Source texts of formatted documents
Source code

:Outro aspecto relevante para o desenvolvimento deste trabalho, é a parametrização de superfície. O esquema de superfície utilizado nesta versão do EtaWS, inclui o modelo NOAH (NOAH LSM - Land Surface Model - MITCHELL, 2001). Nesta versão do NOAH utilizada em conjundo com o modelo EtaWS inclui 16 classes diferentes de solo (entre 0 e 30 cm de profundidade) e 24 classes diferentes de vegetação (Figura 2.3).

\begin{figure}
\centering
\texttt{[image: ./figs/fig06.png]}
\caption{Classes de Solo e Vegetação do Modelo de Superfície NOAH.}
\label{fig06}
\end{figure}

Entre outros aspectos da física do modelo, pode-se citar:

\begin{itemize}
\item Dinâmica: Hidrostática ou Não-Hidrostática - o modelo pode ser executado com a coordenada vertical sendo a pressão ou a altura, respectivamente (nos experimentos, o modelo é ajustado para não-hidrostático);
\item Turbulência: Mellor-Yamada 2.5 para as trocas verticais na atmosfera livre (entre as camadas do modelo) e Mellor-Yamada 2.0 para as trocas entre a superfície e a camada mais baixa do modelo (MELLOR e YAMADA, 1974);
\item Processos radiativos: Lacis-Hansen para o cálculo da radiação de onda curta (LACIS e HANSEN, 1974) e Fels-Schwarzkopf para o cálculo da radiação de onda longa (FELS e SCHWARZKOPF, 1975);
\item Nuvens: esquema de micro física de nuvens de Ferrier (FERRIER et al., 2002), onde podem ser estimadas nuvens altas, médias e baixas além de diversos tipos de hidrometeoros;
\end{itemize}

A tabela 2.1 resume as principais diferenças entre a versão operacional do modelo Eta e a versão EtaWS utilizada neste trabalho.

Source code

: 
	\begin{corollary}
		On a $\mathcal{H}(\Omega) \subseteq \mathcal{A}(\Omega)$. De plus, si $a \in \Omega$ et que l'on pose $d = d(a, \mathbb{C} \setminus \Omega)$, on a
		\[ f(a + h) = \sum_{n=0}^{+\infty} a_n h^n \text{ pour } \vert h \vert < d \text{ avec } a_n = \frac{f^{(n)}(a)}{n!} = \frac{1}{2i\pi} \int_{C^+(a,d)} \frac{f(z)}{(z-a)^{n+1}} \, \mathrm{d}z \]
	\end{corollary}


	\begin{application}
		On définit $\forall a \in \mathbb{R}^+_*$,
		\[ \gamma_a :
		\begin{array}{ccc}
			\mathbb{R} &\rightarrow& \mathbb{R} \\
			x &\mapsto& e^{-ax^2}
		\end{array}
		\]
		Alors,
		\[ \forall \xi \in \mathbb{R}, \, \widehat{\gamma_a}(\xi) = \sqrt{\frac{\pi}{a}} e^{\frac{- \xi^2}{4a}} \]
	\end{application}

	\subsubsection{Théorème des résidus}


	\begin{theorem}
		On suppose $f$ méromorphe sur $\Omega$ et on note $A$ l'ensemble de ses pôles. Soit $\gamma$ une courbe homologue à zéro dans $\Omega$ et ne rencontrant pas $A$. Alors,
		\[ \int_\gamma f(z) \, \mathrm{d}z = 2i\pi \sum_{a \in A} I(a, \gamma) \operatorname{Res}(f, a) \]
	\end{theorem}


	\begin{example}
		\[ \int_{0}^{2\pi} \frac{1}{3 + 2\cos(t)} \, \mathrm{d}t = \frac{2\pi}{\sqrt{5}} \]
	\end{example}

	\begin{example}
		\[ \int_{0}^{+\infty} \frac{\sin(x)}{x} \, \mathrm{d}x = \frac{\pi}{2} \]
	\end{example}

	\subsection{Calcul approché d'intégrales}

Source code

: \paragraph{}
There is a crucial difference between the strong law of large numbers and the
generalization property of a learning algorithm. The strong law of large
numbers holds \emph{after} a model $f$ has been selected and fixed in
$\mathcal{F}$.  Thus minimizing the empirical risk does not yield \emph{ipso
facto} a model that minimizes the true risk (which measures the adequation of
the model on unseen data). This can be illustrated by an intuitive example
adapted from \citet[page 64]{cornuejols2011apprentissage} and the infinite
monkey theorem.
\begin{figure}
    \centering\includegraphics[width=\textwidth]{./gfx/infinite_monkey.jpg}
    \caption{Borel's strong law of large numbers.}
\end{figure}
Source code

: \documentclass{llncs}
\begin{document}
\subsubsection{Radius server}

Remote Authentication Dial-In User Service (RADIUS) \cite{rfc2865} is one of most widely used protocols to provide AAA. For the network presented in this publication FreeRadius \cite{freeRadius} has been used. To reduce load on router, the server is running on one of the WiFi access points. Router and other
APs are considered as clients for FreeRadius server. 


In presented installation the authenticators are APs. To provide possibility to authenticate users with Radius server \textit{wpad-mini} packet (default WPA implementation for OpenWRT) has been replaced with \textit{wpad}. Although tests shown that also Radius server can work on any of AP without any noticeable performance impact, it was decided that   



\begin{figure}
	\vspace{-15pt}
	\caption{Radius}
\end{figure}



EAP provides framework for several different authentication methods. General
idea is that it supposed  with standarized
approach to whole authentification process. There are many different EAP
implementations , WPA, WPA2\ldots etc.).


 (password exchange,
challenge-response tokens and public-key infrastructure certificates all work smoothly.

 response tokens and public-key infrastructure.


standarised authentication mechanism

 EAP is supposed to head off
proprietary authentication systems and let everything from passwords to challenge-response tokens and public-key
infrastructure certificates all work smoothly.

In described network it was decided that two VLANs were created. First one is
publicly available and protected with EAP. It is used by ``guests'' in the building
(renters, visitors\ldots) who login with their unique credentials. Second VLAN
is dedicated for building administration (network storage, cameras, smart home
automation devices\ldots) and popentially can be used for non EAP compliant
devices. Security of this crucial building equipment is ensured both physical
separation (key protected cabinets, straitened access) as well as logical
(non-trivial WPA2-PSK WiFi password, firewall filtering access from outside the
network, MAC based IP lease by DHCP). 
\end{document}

- Goal of the exercise:
Your answer must be a single number: how many lines of the entries above contain the string "devices".

- Written solution:
2